Additive manufacturing (AM) has provided new possibilities for improving the grain boundary properties of metallic components. However, effectively modifying the microstructure, particularly the grain boundary properties, of laser powder bed fusion (L-PBF) components remains a challenge. Post-processing methods have shown some success in adjusting grain boundary angles, but they have limitations when it comes to complex geometries and internal features. In this study, we propose an innovative in situ heat treatment to control the grain boundary properties of L-PBF components. A model is proposed to predict the thermal cycle at a single point, and it is validated through experiments on 2507 super duplex steel and 316L austenitic steel samples. The results demonstrate that, by applying controlled in situ heat treatment, the dynamic recovery processes can be influenced, and thereby the grain boundary properties of the manufactured parts can be controlled. This proposed method improves our understanding of the impact of in situ heat treatment on grain boundary properties and offers potential for designing and fabricating high-performance L-PBF components. The findings from this study lay the groundwork for the further exploration of grain boundary engineering in metallic components using L-PBF. By leveraging in situ heat treatment, future research can open up new avenues in additive manufacturing, facilitating the production of advanced and high-quality metallic components.

1. Introduction

Additive manufacturing (AM) has revolutionized engineering by enabling the production of customized parts with unique shapes and desired properties [1,2,3]. Laser powder bed fusion (L-PBF) is a widely used AM technique for fabricating metallic components with precise microstructures and desired characteristics [4,5,6]. However, achieving precise control over the microstructure, especially the properties of grain boundaries, in L-PBF components is still a significant challenge [4].

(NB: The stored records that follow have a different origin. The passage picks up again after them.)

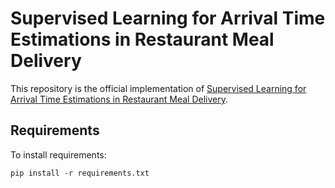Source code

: # Supervised Learning for Arrival Time Estimations in Restaurant Meal Delivery
This repository is the official implementation of [Supervised Learning for Arrival Time Estimations in Restaurant Meal Delivery](https://www.researchgate.net/profile/Marlin-Ulmer/publication/343988622_Supervised_Learning_for_Arrival_Time_Estimations_in_Restaurant_Meal_Delivery/links/5f4ccb66299bf13c5064f9ca/Supervised-Learning-for-Arrival-Time-Estimations-in-Restaurant-Meal-Delivery.pdf). 

## Requirements

To install requirements:

```setup
pip install -r requirements.txt
```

Grain boundaries play a pivotal role in determining the mechanical and physical properties of metallic materials [7]. These interfacial defects act as barriers to dislocation motion, influencing properties such as strength, ductility, and resistance to various forms of degradation, including corrosion and creep [8]. Recent studies have shown that the nature and distribution of grain boundaries can significantly affect the performance of metallic components, especially in advanced manufacturing techniques like L-PBF [9].

Grain boundary engineering (GBE) has emerged as a promising approach to enhancing the mechanical, chemical, and physical properties of materials in L-PBF components [9,10,11,12]. Unlike traditional manufacturing methods and surface laser treatment [13], AM facilitates the modification of the grain boundary properties layer-by-layer, opening up new opportunities for GBE. However, the application of GBE in L-PBF is in its early stages, with limited studies conducted thus far.

One of the primary challenges in advancing the GBE of L-PBF components is the need to understand the relationship between process parameters and microstructural features [14,15]. Currently, our understanding of how these parameters influence grain boundary properties in L-PBF components is limited. Previous research in AM has primarily focused on post-processing techniques such as heat treatment, hot isostatic pressing, and surface finishing to modify the microstructure of L-PBF components [16,17,18,19,20]. Although these techniques have shown promise in altering grain boundary properties, they may not be suitable for complex geometries, highlighting the importance of in-process microstructure control.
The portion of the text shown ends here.